The timer library, named 'kapi_timer_lib.h' and provided along with the other example mutators, supports virtual timers defined to represent any of the values of kapi_hwcounter_kind. A virtual timer measures hardware counter events occuring from timer start to stop, excluding "time" switched-out due to process context-switches. A wall timer measures the virtual time, and additionally adds time spent switched-out for all threads of execution within the code. Thus, wall timers provide an insight into the total work time of threads (thread-seconds, analogous to man-hours) from timer start to stop. Wall timers are currently only supported for HWC_TICKS. Both types of timers are kept on a per-processor basis and are recursion-safe. An overview of the interfaces to the timer library is given below.

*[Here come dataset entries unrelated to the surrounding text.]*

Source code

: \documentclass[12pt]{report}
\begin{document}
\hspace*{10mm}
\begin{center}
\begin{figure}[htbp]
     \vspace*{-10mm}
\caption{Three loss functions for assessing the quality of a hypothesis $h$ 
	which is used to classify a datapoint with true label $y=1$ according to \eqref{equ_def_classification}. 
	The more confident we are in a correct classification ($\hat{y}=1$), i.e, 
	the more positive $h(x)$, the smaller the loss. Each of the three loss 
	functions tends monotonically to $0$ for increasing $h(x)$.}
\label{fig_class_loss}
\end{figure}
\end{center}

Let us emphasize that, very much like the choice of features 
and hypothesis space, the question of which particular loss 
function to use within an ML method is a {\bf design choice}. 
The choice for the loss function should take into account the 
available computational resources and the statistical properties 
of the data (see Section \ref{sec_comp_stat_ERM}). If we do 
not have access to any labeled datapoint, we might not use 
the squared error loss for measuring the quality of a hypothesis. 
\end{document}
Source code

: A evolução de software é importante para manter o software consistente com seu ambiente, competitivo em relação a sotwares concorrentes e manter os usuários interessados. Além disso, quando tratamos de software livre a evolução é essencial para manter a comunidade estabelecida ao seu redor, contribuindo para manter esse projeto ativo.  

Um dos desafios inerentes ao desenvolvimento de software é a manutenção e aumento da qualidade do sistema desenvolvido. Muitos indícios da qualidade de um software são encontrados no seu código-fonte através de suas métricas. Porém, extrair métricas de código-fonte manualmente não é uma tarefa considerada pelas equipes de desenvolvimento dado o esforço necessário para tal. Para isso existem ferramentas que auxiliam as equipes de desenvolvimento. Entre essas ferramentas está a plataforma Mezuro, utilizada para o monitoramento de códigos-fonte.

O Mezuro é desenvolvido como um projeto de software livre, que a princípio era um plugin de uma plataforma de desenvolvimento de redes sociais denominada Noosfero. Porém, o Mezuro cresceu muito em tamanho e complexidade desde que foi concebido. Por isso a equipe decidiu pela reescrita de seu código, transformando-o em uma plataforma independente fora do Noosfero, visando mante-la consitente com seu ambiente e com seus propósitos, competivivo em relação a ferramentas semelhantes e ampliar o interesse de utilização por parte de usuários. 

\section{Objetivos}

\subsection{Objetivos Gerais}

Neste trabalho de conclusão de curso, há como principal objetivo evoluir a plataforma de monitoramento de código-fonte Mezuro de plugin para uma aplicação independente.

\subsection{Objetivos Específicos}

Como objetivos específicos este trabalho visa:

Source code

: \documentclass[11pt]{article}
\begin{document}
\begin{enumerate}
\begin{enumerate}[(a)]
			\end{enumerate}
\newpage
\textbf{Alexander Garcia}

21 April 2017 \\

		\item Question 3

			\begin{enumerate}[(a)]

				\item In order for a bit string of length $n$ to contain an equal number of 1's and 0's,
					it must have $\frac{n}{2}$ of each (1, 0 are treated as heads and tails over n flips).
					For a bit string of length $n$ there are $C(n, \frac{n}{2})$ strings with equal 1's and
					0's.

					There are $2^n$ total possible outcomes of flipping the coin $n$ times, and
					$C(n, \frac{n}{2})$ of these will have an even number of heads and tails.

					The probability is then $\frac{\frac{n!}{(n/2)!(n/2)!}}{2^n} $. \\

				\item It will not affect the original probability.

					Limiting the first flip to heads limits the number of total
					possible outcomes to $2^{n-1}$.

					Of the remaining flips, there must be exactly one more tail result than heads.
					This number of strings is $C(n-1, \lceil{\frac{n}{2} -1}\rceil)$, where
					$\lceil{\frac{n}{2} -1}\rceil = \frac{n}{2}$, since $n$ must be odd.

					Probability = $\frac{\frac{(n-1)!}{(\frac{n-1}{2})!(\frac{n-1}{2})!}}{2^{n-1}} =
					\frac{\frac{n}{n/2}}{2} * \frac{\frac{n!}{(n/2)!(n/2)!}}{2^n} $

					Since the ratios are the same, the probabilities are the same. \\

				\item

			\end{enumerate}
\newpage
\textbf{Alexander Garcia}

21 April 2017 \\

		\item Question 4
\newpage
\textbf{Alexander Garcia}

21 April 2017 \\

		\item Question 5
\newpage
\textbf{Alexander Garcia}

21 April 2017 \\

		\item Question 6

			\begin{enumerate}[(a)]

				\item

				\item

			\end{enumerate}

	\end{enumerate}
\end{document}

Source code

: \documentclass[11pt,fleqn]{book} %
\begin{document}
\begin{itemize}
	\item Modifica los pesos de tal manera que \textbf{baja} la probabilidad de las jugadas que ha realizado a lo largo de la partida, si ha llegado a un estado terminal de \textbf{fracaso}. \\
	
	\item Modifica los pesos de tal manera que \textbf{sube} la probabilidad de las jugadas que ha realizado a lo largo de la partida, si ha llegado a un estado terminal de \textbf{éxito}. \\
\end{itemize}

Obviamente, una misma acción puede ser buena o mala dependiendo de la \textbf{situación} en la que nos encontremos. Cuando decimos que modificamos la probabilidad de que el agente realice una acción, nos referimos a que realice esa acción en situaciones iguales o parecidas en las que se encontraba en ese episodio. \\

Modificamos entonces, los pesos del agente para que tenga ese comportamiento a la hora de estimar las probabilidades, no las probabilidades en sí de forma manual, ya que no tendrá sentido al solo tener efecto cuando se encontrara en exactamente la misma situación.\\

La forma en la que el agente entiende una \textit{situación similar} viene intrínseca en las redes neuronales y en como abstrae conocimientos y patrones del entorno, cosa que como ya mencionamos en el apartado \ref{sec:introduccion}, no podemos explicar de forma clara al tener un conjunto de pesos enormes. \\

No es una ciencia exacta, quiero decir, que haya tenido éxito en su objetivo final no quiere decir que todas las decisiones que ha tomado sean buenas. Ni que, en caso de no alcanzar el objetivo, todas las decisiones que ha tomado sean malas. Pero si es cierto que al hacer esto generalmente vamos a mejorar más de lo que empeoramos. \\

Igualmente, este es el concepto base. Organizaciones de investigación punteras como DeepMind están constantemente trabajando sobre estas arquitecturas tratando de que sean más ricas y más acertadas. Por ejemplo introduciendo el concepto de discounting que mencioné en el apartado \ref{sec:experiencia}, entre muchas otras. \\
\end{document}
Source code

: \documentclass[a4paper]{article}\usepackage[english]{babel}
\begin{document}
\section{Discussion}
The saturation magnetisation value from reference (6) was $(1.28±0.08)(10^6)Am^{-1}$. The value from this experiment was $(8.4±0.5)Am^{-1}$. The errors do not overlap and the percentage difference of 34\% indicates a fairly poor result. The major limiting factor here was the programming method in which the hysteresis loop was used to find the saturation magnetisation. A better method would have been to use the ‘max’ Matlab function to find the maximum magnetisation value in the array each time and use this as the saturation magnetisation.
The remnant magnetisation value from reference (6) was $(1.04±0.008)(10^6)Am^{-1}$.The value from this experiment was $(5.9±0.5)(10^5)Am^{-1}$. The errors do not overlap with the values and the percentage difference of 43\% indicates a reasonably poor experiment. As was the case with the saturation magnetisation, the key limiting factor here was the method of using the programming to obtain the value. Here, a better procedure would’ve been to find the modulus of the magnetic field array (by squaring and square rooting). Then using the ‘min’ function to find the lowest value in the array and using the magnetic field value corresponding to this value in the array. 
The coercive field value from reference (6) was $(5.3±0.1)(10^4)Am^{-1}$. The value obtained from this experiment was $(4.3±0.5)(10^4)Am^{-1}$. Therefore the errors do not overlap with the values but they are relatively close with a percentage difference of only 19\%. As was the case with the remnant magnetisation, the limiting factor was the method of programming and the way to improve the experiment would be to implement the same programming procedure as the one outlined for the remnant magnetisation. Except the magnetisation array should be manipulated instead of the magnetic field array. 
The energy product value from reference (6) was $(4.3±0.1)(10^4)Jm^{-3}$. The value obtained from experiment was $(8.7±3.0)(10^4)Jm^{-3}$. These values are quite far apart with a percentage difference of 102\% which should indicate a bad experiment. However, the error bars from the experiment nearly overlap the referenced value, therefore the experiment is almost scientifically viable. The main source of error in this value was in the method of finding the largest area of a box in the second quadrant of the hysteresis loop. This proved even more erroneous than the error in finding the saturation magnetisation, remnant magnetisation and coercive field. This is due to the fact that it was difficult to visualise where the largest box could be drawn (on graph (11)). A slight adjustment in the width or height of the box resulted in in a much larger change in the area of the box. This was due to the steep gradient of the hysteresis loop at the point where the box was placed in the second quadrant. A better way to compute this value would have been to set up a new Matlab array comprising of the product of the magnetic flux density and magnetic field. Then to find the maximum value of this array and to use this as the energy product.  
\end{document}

ierr initialize_vtimer_environment(kapi_manager &the_mgr)

This function must be called before any of the others in the library, and is responsible for initializing the kernel environment and library state used to support timer management. The most important action of this function is to locate the context-switch handling routines in the kerninst driver and insert calls to these routines at the kernel context-switch points. The only argument is a reference to the global kapi_manager object. Like most other KAPI methods, the return value is zero on success, or a negative error code.

int add_vtimer(kapi_hwcounter_kind type, const kapi_vector<kapi_point> &start_points, const kapi_vector<kapi_point> &stop_points, bool is_wall, data_callback_t sample_routine = NULL, unsigned sample_freq_ms = 1000)

This function can be used to add a timer of the specified type. When a timer is added, the following actions are taken: (1) memory to hold the timer's per-processor values is allocated in the kernel, (2) timer start and stop routines are placed at the requested points, and (3) sampling of the timer's values is started (if requested). The start_points vector is the set of points at which to place timer start code, and stop_points similarly represents the points at which to place stop code. The boolean is_wall parameter, when set to true, denotes that the timer should be a wall timer instead of a virtual timer (NOTE: wall timers are currently only supported for type HWC_TICKS). The last two parameters can be used to specify the sampling behavior for this timer. If sample_routine is set to NULL, no sampling will be done (although this pretty much makes the timer useless). If you desire the timer's per-processor values to be sampled, provide the name of an appropriate sample handling routine to be invoked when samples of this timer arrive (NOTE: invocation of the sample handler routine is taken care of by the call to kapi_manager::handleEvents()). A default sample handling routine is defined by the library, and named default_sample_callback. The sample_freq_ms parameter defines the desired sample frequency in milliseconds, and has a default value of one second. The function returns a timer handle to be used for later removing the timer, or a negative error code.

void remove_vtimers(const kapi_vector<int> &vtimer_id_list)

This function can be used to deactivate the timers whose handles are listed in the vtimer_id_list parameter. Deactivation includes removal of the timer start and stop code, stopping sampling for the timer, and deallocating memory allocated to hold the timer values.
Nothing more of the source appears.